**WORK INSTRUCTION**
Go through the entries below. Copy each line in which "entium" appears.

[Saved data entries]

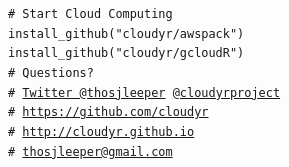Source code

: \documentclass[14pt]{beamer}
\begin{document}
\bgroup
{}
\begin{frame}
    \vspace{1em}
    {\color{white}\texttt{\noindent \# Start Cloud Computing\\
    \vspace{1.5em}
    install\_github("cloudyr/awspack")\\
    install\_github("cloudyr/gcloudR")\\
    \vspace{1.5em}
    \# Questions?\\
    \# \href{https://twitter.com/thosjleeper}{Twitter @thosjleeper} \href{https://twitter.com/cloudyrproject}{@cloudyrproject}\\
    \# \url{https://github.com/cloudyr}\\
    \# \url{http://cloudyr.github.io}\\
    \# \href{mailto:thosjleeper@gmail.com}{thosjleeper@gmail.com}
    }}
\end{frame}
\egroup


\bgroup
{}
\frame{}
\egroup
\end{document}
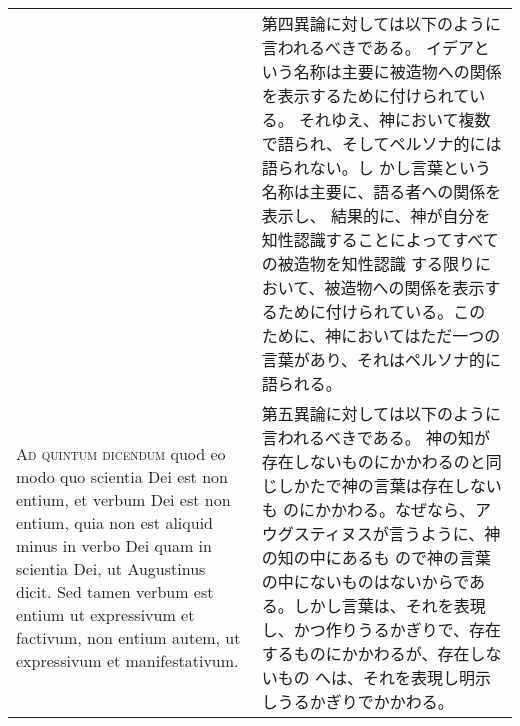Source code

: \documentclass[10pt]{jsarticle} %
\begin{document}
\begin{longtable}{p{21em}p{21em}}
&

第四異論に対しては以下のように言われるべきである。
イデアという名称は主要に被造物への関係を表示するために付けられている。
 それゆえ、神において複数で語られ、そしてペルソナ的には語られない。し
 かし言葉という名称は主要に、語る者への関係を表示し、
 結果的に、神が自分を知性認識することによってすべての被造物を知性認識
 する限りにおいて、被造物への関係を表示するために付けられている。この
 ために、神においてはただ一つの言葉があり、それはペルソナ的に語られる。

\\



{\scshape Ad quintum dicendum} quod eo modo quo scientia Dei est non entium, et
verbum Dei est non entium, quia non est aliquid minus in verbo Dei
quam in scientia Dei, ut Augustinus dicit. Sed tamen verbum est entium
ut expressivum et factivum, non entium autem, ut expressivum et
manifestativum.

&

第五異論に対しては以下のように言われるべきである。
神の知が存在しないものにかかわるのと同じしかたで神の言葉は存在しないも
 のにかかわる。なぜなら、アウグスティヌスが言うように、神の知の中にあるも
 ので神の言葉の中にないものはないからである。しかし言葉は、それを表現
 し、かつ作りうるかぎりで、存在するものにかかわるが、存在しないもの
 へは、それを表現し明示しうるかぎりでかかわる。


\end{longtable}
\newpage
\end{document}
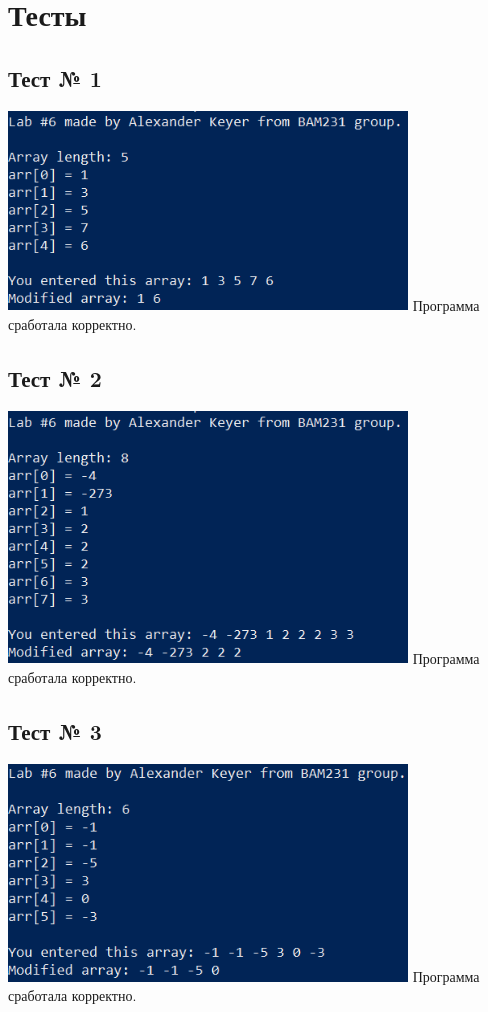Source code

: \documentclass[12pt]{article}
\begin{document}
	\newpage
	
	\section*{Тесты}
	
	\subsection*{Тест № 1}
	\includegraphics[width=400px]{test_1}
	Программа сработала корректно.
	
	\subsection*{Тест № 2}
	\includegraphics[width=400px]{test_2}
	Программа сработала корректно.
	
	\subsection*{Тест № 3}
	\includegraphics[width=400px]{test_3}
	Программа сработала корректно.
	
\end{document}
* * *
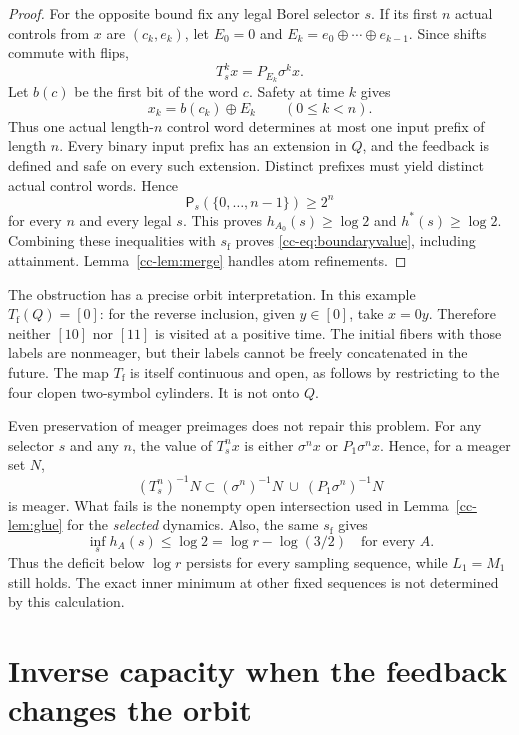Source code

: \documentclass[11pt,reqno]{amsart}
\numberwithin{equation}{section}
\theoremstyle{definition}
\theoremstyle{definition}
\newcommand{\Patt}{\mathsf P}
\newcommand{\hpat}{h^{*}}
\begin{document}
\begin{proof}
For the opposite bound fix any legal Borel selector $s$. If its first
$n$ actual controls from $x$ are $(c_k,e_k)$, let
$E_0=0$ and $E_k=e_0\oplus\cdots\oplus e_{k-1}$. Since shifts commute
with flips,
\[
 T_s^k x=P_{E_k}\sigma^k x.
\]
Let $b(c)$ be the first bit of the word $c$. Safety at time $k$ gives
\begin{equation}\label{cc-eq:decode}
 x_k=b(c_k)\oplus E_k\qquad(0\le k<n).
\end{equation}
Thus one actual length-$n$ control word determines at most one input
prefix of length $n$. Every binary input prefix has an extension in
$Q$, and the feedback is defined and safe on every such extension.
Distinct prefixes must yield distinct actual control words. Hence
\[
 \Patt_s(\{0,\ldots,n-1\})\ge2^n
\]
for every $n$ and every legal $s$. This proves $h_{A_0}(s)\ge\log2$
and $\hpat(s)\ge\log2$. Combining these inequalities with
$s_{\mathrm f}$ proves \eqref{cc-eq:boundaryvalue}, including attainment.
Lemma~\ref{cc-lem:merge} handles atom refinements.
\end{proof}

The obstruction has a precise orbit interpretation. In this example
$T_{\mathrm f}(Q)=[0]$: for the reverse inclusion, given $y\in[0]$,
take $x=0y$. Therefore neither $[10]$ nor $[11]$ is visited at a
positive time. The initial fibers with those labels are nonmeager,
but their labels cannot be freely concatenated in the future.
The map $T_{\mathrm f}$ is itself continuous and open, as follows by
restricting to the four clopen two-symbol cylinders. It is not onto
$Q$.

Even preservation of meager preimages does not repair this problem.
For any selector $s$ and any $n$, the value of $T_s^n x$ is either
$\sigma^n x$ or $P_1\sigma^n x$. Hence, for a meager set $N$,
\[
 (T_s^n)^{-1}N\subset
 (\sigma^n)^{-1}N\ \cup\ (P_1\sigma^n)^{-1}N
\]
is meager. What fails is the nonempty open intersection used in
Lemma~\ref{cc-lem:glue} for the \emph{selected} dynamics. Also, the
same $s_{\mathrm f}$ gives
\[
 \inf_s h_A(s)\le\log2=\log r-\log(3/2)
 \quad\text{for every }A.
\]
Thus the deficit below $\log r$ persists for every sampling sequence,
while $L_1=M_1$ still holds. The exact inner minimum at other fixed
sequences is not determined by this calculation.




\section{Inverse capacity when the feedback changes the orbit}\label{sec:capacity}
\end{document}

**REPLY**
{\scshape Ad quintum dicendum} quod eo modo quo scientia Dei est non entium, et
verbum Dei est non entium, quia non est aliquid minus in verbo Dei
quam in scientia Dei, ut Augustinus dicit. Sed tamen verbum est entium
ut expressivum et factivum, non entium autem, ut expressivum et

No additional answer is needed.